Em outra ação anunciada hoje, o resultado das vendas realizadas entre 26 e 27 de novembro será revertido para ações orientadas pelo Comitê. Na ocasião, todos os colaboradores passarão por mais uma ação em reforço à conscientização no combate à discriminação racial.

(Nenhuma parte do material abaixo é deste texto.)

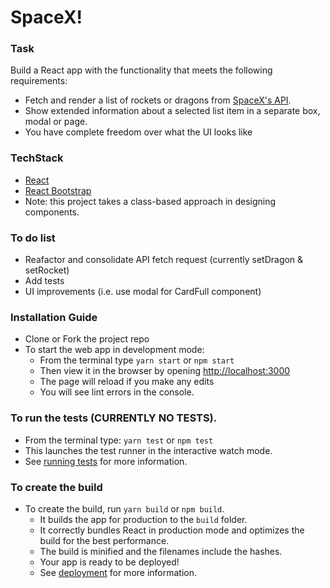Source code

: # SpaceX!

### Task
Build a React app with the functionality that meets the following requirements:
* Fetch and render a list of rockets or dragons from [SpaceX's API](https://docs.spacexdata.com/).
* Show extended information about a selected list item in a separate box, modal or page.
* You have complete freedom over what the UI looks like

### TechStack 
- [React](https://github.com/facebook/create-react-app)
- [React Bootstrap](https://react-bootstrap.github.io/getting-started/introduction/)
- Note: this project takes a class-based approach in designing components. 

### To do list
- Reafactor and consolidate API fetch request (currently setDragon & setRocket)
- Add tests
- UI improvements (i.e. use modal for CardFull component)

### Installation Guide 
- Clone or Fork the project repo
- To start the web app in development mode: 
  - From the terminal type `yarn start` or `npm start`
  - Then view it in the browser by opening [http://localhost:3000](http://localhost:3000)
  - The page will reload if you make any edits
  - You will see lint errors in the console. <br />
  
### To run the tests (CURRENTLY NO TESTS).
  - From the terminal type: `yarn test` or `npm test`
  - This launches the test runner in the interactive watch mode. 
  - See [running tests](https://facebook.github.io/create-react-app/docs/running-tests) for more information. <br />

### To create the build
- To create the build, run `yarn build` or `npm build`. 
  - It builds the app for production to the `build` folder. 
  - It correctly bundles React in production mode and optimizes the build for the best performance.
  - The build is minified and the filenames include the hashes.
  - Your app is ready to be deployed!
  - See [deployment](https://facebook.github.io/create-react-app/docs/deployment) for more information. <br />

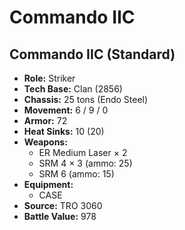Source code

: # Commando IIC
## Commando IIC (Standard)
- **Role:** Striker
- **Tech Base:** Clan (2856)
- **Chassis:** 25 tons (Endo Steel)
- **Movement:** 6 / 9 / 0
- **Armor:** 72
- **Heat Sinks:** 10 (20)
- **Weapons:**
  - ER Medium Laser × 2
  - SRM 4 × 3 (ammo: 25)
  - SRM 6 (ammo: 15)
- **Equipment:**
  - CASE
- **Source:** TRO 3060
- **Battle Value:** 978

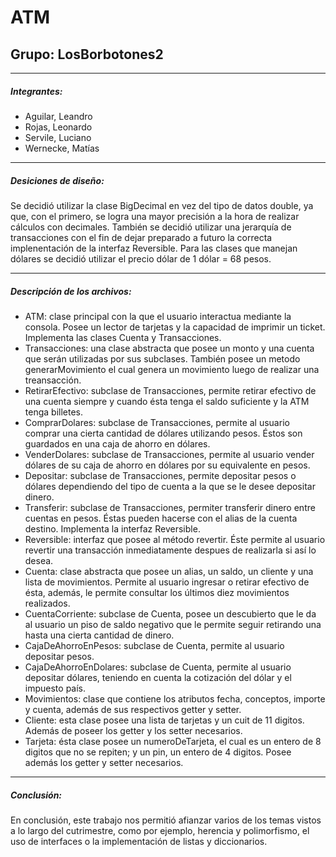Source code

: # ATM

## Grupo: LosBorbotones2
-----------------------------------------------------------------------------------------------------
##### Integrantes: 
- Aguilar, Leandro
- Rojas, Leonardo
- Servile, Luciano
- Wernecke, Matías
-----------------------------------------------------------------------------------------------------
##### Desiciones de diseño:
Se decidió utilizar la clase BigDecimal en vez del tipo de datos double, ya que, con el primero, se logra una mayor precisión a
la hora de realizar cálculos con decimales. También se decidió utilizar una jerarquía de transacciones con el fin de dejar preparado
a futuro la correcta implenentación de la interfaz Reversible. Para las clases que manejan dólares se decidió utilizar el precio dólar
de 1 dólar = 68 pesos.

-----------------------------------------------------------------------------------------------------
##### Descripción de los archivos:
- ATM: clase principal con la que el usuario interactua mediante la consola. Posee un lector de tarjetas y la capacidad de
imprimir un ticket. Implementa las clases Cuenta y Transacciones.
- Transacciones: una clase abstracta que posee un monto y una cuenta que serán utilizadas por sus subclases. También posee un metodo
generarMovimiento el cual genera un movimiento luego de realizar una treansacción.
- RetirarEfectivo: subclase de Transacciones, permite retirar efectivo de una cuenta siempre y cuando ésta tenga el saldo suficiente
y la ATM tenga billetes.
- ComprarDolares: subclase de Transacciones, permite al usuario comprar una cierta cantidad de dólares utilizando pesos. 
Éstos son guardados en una caja de ahorro en dólares.
- VenderDolares: subclase de Transacciones, permite al usuario vender dólares de su caja de ahorro en dólares por su equivalente en pesos.
- Depositar: subclase de Transacciones, permite depositar pesos o dólares dependiendo del tipo de cuenta a la que se le desee depositar dinero.
- Transferir: subclase de Transacciones, permiter transferir dinero entre cuentas en pesos. Éstas pueden hacerse con el alias de la cuenta destino. Implementa la interfaz Reversible.
- Reversible: interfaz que posee al método revertir. Éste permite al usuario revertir una transacción inmediatamente despues de realizarla si así lo desea.
- Cuenta: clase abstracta que posee un alias, un saldo, un cliente y una lista de movimientos. Permite al usuario ingresar o retirar efectivo de ésta, además, le permite consultar los últimos diez movimientos realizados.
- CuentaCorriente: subclase de Cuenta, posee un descubierto que le da al usuario un piso de saldo negativo que le permite seguir retirando una hasta una cierta cantidad de dinero.
- CajaDeAhorroEnPesos: subclase de Cuenta, permite al usuario depositar pesos.
- CajaDeAhorroEnDolares: subclase de Cuenta, permite al usuario depositar dólares, teniendo en cuenta la cotización del dólar y el impuesto país. 
- Movimientos: clase que contiene los atributos fecha, conceptos, importe y cuenta, además de sus respectivos getter y setter. 
- Cliente: esta clase posee una lista de tarjetas y un cuit de 11 digitos. Además de poseer los getter y los setter necesarios.
- Tarjeta: ésta clase posee un numeroDeTarjeta, el cual es un entero de 8 digitos que no se repiten; y un pin, un entero de 4 digitos. Posee además los getter y setter necesarios.

-----------------------------------------------------------------------------------------------------
##### Conclusión: 

En conclusión, este trabajo nos permitió afianzar varios de los temas vistos a lo largo del cutrimestre, como por ejemplo, herencia y polimorfismo, el uso de interfaces o la implementación de listas y diccionarios.
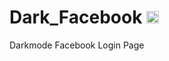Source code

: # Dark_Facebook <img src="https://www.bing.com/images/search?view=detailV2&ccid=8O9q4pPU&id=79428AB1E41FF3EBF598357F60C4BEFC0C9E2931&thid=OIP.8O9q4pPUKWImuGPewY9wGAHaE4&mediaurl=https%3a%2f%2fimage.emojipng.com%2f269%2f14121269.jpg&cdnurl=https%3a%2f%2fth.bing.com%2fth%2fid%2fR.f0ef6ae293d4296226b863dec18f7018%3frik%3dMSmeDPy%252bxGB%252fNQ%26pid%3dImgRaw%26r%3d0&exph=593&expw=900&q=facebook+logo+emoji&simid=608029599908181134&FORM=IRPRST&ck=3E7B565FC3B5B98AA285D60F7DE3D2D1&selectedIndex=0" width="20px">

Darkmode Facebook Login Page
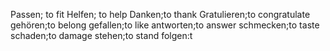 Passen; to fit
Helfen; to help
Danken;to thank
Gratulieren;to congratulate
gehören;to belong
gefallen;to like
antworten;to answer
schmecken;to taste
schaden;to damage
stehen;to stand
folgen:t

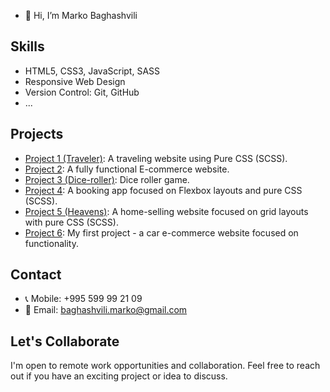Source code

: 
- 👋 Hi, I’m Marko Baghashvili

## Skills

- HTML5, CSS3, JavaScript, SASS
- Responsive Web Design
- Version Control: Git, GitHub
- ...

## Projects

- [Project 1 (Traveler)](https://marko010101.github.io/Travel/Traveler/): A traveling website using Pure CSS (SCSS).
- [Project 2](https://style-maven.netlify.app/): A fully functional E-commerce website.
- [Project 3 (Dice-roller)](https://beatmyroller.netlify.app/): Dice roller game.
- [Project 4](https://marko010101.github.io/booking-app/starter/): A booking app focused on Flexbox layouts and pure CSS (SCSS).
- [Project 5 (Heavens)](https://heavens.netlify.app/): A home-selling website focused on grid layouts with pure CSS (SCSS).
- [Project 6](https://dream-car-depot.netlify.app/): My first project - a car e-commerce website focused on functionality.

## Contact

- 📞 Mobile: +995 599 99 21 09
- 📧 Email: baghashvili.marko@gmail.com

## Let's Collaborate

I'm open to remote work opportunities and collaboration. Feel free to reach out if you have an exciting project or idea to discuss.



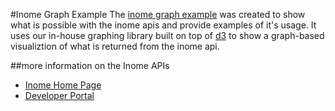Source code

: #Inome Graph Example
The [inome graph example](http://developer.inome.com/GraphExample) was created to show what is possible with the inome apis and provide examples of it's usage.
It uses our in-house graphing library built on top of [d3](http://d3js.org) to show a graph-based visualiztion of what is
returned from the inome api.

##more information on the Inome APIs
* [Inome Home Page](http://www.inome.com)
* [Developer Portal](http://developer.inome.com)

Os recursos arrecadados, acrescenta a empresa, serão somados aos R$ 25 milhões já anunciados e ao resultado de vendas ocorridas em 20 de novembro, Dia Nacional da Consciência Negra.

Em carta divulgada pelo Comitê, a empresa assume o compromisso de "adotar uma política de tolerância zero ao racismo e à discriminação por razões de raça e etnia, origem, condição social, identidade de gênero, orientação sexual, idade, deficiência e religião". Somado a isso, o grupo disse que irá inserir em todos os seus contratos com fornecedores uma cláusula de combate ao racismo que, caso seja descumprida implicará em seu rompimento.

Entre outras ações, o Carrefour se comprometeu ainda com a contratação de cerca de 20 mil novos colaboradores por ano, com mínimo de 50% de negros entre os novos contratados. Também será implementado um dispositivo digital para denúncias domésticas, raciais e de violência contra a mulher no site e aplicativos do Carrefour, além da criação de uma Aceleradora voltada ao desenvolvimento do empreendedorismo negro nas comunidades no entorno das lojas de Porto Alegre.

"O Carrefour pretende retornar em 15 dias com um detalhado plano de orientação e embasamento das ações", acrescenta o comitê, que será composto por Rachel Maia, Adriana Barbosa, Celso Athayde, Silvio Almeida, Anna Karla da Silva Pereira, Mariana Ferreira dos Santos, Maurício Pestana, Renato Meirelles e Ricardo Sales.